Hill v. State

209 So. 2d 689 | Fla. Dist. Ct. App. | 1968

PER CURIAM.

James Hill, by this appeal, contends that the evidence is insufficient to sustain the jury verdict and judgment of conviction for the crime of attempting to utter a forged instrument, and that the trial court erred in denying his motion for directed verdict at the close of the State’s case. We agree and reverse.

A summary of the State’s evidence against Hill is: On October 11, 1965, Hurricane Fence Company in Volusia County was broken into and a book of checks and a checkwriter were stolen. Co-defendant, Leroy McBurney, entered a bar in Daytona Beach, Florida, on October 15, 1965, asked for a bottle of whiskey and attempted to pay for same with a forged check drawn on Hurricane Fence Company, signed by G. G. Stone and made payable to Willie Thompson, in the sum of $105.23. The bartender, who had been instructed not to cash any Hurricane Fence Company checks, asked the customer if he was Willie Thompson and received an affirmative answer. Under the pretense of going across the street to procure sufficient funds to cash the check, the bartender went to another business and called the police. The police responded to the telephone call within two minutes and took McBurney into custody. The bartender stated that he had not seen Appellant Hill prior to trial. A deputy sheriff testified that after McBur-ney was arrested, Hill immediately came to the Daytona Beach Police Department. Although the record is not clear as to the time, apparently Hill was interrogated at this time. According to the deputy sheriff, Hill stated that he received and cashed the *690subject check at his fish market for a man who gave the name of Willie Thompson; that Thompson bought five dollars worth of fish; that he gave Thompson the difference between the five dollars owed for the fish and face value of the check; that Thompson was accompanied by another man; and that Hill did not procure or know Thompson’s address. The deputy further stated that Hill told him he picked up Mc-Burney, and while going to several other fish markets to make calls, they consumed either a half-pint or a pint of liquor; that Hill gave the Hurricane Fence Company check to McBurney with instructions to cash same and purchase a bottle of whiskey at a bar across the street; and that Hill waited for McBurney to return.

After adducing the foregoing testimony against Hill, the State rested.

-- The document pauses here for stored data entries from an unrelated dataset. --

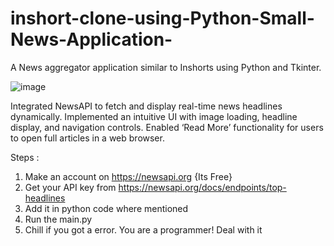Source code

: # inshort-clone-using-Python-Small-News-Application-
A News aggregator application similar to Inshorts using Python and Tkinter.


![image](https://github.com/user-attachments/assets/e3951b6e-34aa-4f4b-b1d0-1765b15d7d0f)

Integrated NewsAPI to fetch and display real-time news headlines dynamically.
Implemented an intuitive UI with image loading, headline display, and navigation controls.
Enabled ‘Read More’ functionality for users to open full articles in a web browser.

Steps :
1) Make an account on https://newsapi.org {Its Free}
2) Get your API key from https://newsapi.org/docs/endpoints/top-headlines
3) Add it in python code where mentioned
4) Run the main.py
5) Chill if you got a error. You are a programmer! Deal with it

Hill’s attorney moved for a directed verdict upon the grounds that no competent evidence had been elicited showing that Hill had any knowledge that there was anything wrong with the check.

The information charged that Hill, “did attempt to utter and publish to August Kientz, as true, a certain false and forged written order for money of the tenor following, to-wit: * * * (description of Hurricane Fence Company check) * * * he, the said James Hill then and there well knowing the said written order for money to be false, forged and counterfeit, with intent then and there to injure and defraud August Kientz, and divers other persons * * we have been unable to discern from this record any competent substantial evidence sustaining the information. In its brief, the State takes the position that “ * * * there is serious doubt as to the existence of said ‘Willie Thompson.’ ” That conclusion is seemingly drawn from the deputy sheriff’s testimony on cross-examination that his investigation had not “turned up” a Willie Thompson. Obviously, such testimony standing by itself cannot fill the evidentiary requisites.

Finally, the State submits in its brief the following question, “* * * [Wjould an honest person then take that check which he does not know to be a forged instrument and tell a friend of his to use a ficticious name and present the check for payment * * * ?” (Emphasis supplied.) Here we reach the apparent crux of the matter. During the trial codefendant Mc-Burney was quoted by a witness as having stated that Hill told him to use the name of Willie Thompson upon presenting the check. The trial judge correctly instructed the jury that this testimony was not admissible against Hill because McBurney’s statement was made out of the presence of Hill. Seemingly, the State in preparing its brief did not perceive the significance of the trial judge’s instruction, for no other evidence was adduced by the State to substantiate the statement. In fact, Hill, on cross-examination, flatly denied same.

The State proved that the check was forged and that Hill said it was accepted by him in the normal course of his business. There was no evidence that Hill had possession of the stolen checks or checkwriter, that he forged the check, that his handwriting matched any of that on the check, or that he knew that the check was forged. We find this case to be analogous to the facts in Clark v. State, 114 So.2d 197, 80 A.L.R.2d 261 (Fla.App. 1st, 1959).

The presumption of innocence of one accused of committing a crime in this state is a basic part of our organic law. Suspicion or suspicious circumstances standing alone is not sufficient to convict. Competent evidence must be adduced as to each element of an alleged criminal offense. Such was not done in this cause, so the judgment of conviction is

Reversed.

CARROLL, DONALD K., Acting C. J., and RAWLS and SPECTOR, JJ., concur.